Andy Beahm has been appointed the new executive director of Maine Audubon. He has served as interim director since January and worked for L.L. Bean for 34 years.

He is the group’s third executive director since 2014. Beahm had served as Maine Audubon’s interim director since January, when Ole Amundsen III resigned for personal reasons after serving for less than a year.

Beahm, who has been on Maine Audubon’s board of directors since 2009, retired in December after 34 years at L.L. Bean. He worked in a number of leadership roles, most recently as the vice president of business transformation.
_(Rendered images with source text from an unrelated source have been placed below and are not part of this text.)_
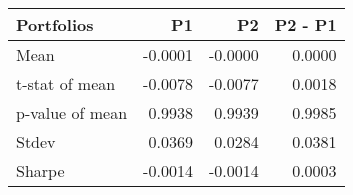 \begin{tabular}{lrrr}
\toprule
Portfolios & P1 & P2 & P2 - P1 \\
\midrule
Mean & -0.0001 & -0.0000 & 0.0000 \\
t-stat of mean & -0.0078 & -0.0077 & 0.0018 \\
p-value of mean & 0.9938 & 0.9939 & 0.9985 \\
Stdev & 0.0369 & 0.0284 & 0.0381 \\
Sharpe & -0.0014 & -0.0014 & 0.0003 \\
\bottomrule
\end{tabular}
He also served as Bean’s vice president of internal audit and the vice president of brand services and the director of strategic planning.
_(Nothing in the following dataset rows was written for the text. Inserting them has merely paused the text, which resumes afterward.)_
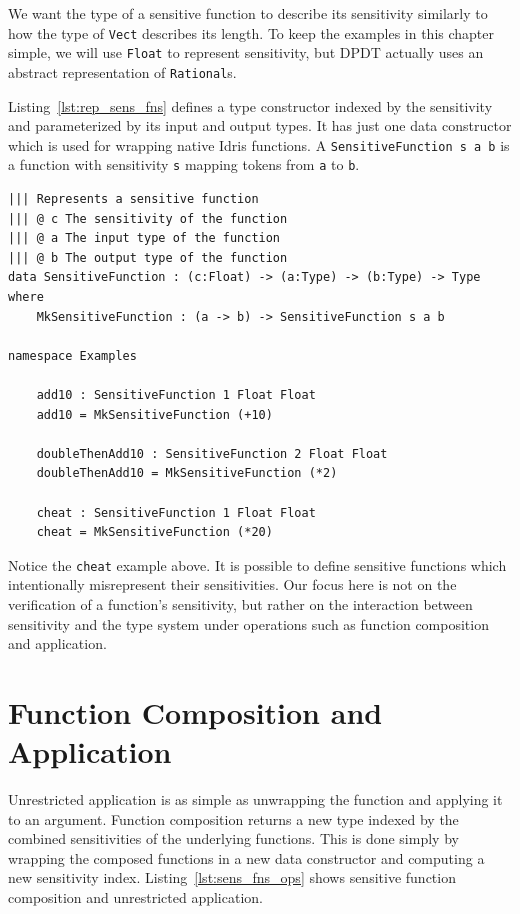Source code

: \documentclass[12pt]{report}
\begin{document}
We want the type of a sensitive function to describe its sensitivity similarly to how the type of \texttt{Vect} describes its length.
To keep the examples in this chapter simple, we will use \texttt{Float} to represent sensitivity, but DPDT actually uses an abstract representation of \texttt{Rational}s.

Listing~\ref{lst:rep_sens_fns} defines a type constructor indexed by the sensitivity and parameterized by its input and output types.
It has just one data constructor which is used for wrapping native Idris functions.
A \texttt{SensitiveFunction s a b} is a function with sensitivity \texttt{s} mapping tokens from \texttt{a} to \texttt{b}.

\begin{lstlisting}[float,caption={Representing sensitive functions},label={lst:rep_sens_fns}]
||| Represents a sensitive function
||| @ c The sensitivity of the function
||| @ a The input type of the function
||| @ b The output type of the function
data SensitiveFunction : (c:Float) -> (a:Type) -> (b:Type) -> Type where
    MkSensitiveFunction : (a -> b) -> SensitiveFunction s a b

namespace Examples

    add10 : SensitiveFunction 1 Float Float
    add10 = MkSensitiveFunction (+10)

    doubleThenAdd10 : SensitiveFunction 2 Float Float
    doubleThenAdd10 = MkSensitiveFunction (*2)

    cheat : SensitiveFunction 1 Float Float
    cheat = MkSensitiveFunction (*20)
\end{lstlisting}

Notice the \texttt{cheat} example above.
It is possible to define sensitive functions which intentionally misrepresent their sensitivities.
Our focus here is not on the verification of a function's sensitivity, but rather on the interaction between sensitivity and the type system under operations such as function composition and application.

\section{Function Composition and Application}

Unrestricted application is as simple as unwrapping the function and applying it to an argument.
Function composition returns a new type indexed by the combined sensitivities of the underlying functions.
This is done simply by wrapping the composed functions in a new data constructor and computing a new sensitivity index.
Listing~\ref{lst:sens_fns_ops} shows sensitive function composition and unrestricted application.
\end{document}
That experience, Beahm said, will help Maine Audubon to become an organization that better informs and engages a wide range of outdoor enthusiasts.

“Maine Audubon is a great organization and it couldn’t be any more important than right now,” said Beahm, who developed a passion for the outdoors as a child while growing up in Limestone in Aroostook County. “What I want to do is augment what we’re doing. We’re going to work on getting the word out to people so they know if there is something going on (at Gilsland Farm), and also what is important to us as an organization.

“From a marketing standpoint, right now we have a lot to do. But we’ve been working very hard. Eventually I want people to immediately think: ‘What’s going on at Maine Audubon?’ And they will always go check knowing there is always great stuff going on here.”

Beahm plans to attract a wider audience beyond Maine Audubon’s 10,000 members by mixing conservation lessons with “Maine lifestyle events,” such as those that incorporate music and art.

In the six months Beahm has led Maine Audubon, he said there has been growth. The attendance for nonprofit group’s recent Peony Bloom and Ice Cream Social tripled from 200 last year to 600. The group’s annual native plant sale is expanding from 400 plants last year to 1,600 that are expected to be sold Saturday.